(Entries supplied begins)

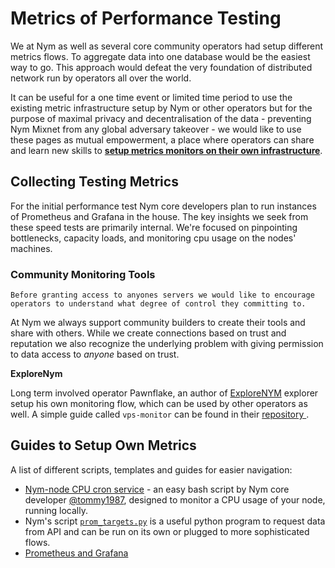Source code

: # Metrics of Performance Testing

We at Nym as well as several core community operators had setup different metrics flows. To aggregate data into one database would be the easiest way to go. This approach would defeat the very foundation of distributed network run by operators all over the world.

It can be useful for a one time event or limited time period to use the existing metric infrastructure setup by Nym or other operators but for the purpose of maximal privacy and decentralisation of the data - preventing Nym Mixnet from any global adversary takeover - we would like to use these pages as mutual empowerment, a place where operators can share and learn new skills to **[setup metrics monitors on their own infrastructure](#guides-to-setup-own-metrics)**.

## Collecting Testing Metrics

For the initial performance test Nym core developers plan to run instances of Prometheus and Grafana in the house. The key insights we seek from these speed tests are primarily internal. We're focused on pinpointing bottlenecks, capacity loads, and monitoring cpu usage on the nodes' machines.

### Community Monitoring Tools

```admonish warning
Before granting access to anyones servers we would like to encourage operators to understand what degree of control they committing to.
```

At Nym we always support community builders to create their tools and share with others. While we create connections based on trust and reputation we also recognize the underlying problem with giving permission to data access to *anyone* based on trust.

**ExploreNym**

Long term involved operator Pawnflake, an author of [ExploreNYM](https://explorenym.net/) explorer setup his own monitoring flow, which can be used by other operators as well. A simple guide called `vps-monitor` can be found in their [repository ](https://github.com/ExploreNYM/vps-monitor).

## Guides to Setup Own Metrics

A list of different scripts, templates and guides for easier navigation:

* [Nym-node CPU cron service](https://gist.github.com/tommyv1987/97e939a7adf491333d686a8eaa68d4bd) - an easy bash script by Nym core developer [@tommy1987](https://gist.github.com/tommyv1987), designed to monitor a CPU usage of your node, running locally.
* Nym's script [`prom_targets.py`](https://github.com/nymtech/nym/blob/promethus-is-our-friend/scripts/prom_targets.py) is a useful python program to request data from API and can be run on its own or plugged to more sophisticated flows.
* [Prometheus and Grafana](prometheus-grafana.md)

(Entries supplied ends)
(Entries supplied begins)

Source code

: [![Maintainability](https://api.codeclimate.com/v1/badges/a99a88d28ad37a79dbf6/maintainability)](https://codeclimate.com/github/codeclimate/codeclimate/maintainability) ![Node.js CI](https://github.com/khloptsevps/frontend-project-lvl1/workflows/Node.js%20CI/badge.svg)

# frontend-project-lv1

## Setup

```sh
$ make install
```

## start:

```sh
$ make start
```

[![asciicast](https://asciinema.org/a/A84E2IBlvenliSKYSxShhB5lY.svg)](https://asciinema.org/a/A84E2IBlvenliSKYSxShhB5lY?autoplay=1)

(Entries supplied ends)

§ **Try it**:
Across the entries, tally every line that contains the word "Testing" and report the sum by itself.

§ **Output below**:
2